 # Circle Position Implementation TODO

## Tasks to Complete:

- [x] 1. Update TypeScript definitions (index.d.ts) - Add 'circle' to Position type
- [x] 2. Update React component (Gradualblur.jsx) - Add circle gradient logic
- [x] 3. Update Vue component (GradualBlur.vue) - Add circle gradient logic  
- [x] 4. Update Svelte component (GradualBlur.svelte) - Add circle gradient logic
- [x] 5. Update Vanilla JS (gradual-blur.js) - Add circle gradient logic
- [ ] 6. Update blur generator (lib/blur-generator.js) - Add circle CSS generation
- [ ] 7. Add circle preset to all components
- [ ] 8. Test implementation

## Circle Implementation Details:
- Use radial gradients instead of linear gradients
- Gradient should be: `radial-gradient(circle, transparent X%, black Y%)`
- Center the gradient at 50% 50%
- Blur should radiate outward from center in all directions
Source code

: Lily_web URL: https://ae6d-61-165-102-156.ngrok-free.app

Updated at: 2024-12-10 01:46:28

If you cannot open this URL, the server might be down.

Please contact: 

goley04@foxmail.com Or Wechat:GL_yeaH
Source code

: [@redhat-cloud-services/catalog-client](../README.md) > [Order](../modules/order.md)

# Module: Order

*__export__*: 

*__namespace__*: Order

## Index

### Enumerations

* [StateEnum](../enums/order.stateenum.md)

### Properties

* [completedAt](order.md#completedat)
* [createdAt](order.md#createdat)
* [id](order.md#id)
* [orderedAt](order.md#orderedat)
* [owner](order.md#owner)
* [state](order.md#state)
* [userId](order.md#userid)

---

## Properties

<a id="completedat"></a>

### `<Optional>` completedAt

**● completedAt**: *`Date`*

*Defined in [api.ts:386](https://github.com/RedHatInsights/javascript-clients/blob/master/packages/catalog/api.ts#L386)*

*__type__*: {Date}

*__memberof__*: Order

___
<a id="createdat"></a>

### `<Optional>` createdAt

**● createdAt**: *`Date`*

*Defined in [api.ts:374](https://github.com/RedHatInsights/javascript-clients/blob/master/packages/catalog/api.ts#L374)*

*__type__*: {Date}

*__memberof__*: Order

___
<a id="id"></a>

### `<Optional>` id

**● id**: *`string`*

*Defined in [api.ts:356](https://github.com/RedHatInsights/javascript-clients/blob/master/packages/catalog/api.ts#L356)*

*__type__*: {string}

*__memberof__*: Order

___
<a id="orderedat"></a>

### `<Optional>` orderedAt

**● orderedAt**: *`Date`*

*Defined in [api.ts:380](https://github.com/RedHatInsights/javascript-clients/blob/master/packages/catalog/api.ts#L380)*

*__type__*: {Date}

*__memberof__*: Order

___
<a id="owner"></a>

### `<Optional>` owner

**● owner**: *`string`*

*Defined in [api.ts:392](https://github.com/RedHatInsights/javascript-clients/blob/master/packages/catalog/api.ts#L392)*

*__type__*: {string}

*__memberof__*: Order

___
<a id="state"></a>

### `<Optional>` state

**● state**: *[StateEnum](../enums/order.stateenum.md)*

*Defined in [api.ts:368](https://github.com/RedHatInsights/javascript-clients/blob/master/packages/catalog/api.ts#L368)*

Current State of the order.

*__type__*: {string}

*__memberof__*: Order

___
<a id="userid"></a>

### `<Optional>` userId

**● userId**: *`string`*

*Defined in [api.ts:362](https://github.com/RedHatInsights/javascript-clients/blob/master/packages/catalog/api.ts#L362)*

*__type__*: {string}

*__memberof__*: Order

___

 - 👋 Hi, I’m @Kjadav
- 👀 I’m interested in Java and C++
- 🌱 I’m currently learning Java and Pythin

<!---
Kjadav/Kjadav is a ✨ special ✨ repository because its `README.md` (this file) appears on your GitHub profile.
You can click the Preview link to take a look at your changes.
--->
::::::::
• **What to produce**:
Only the lines from the one containing "- 👋 Hi, I’m @Kjadav" through the end of the listing belong in the response, each reproduced exactly.

• **Task result**:
 - 👋 Hi, I’m @Kjadav
- 👀 I’m interested in Java and C++
- 🌱 I’m currently learning Java and Pythin

<!---
Kjadav/Kjadav is a ✨ special ✨ repository because its `README.md` (this file) appears on your GitHub profile.
You can click the Preview link to take a look at your changes.
--->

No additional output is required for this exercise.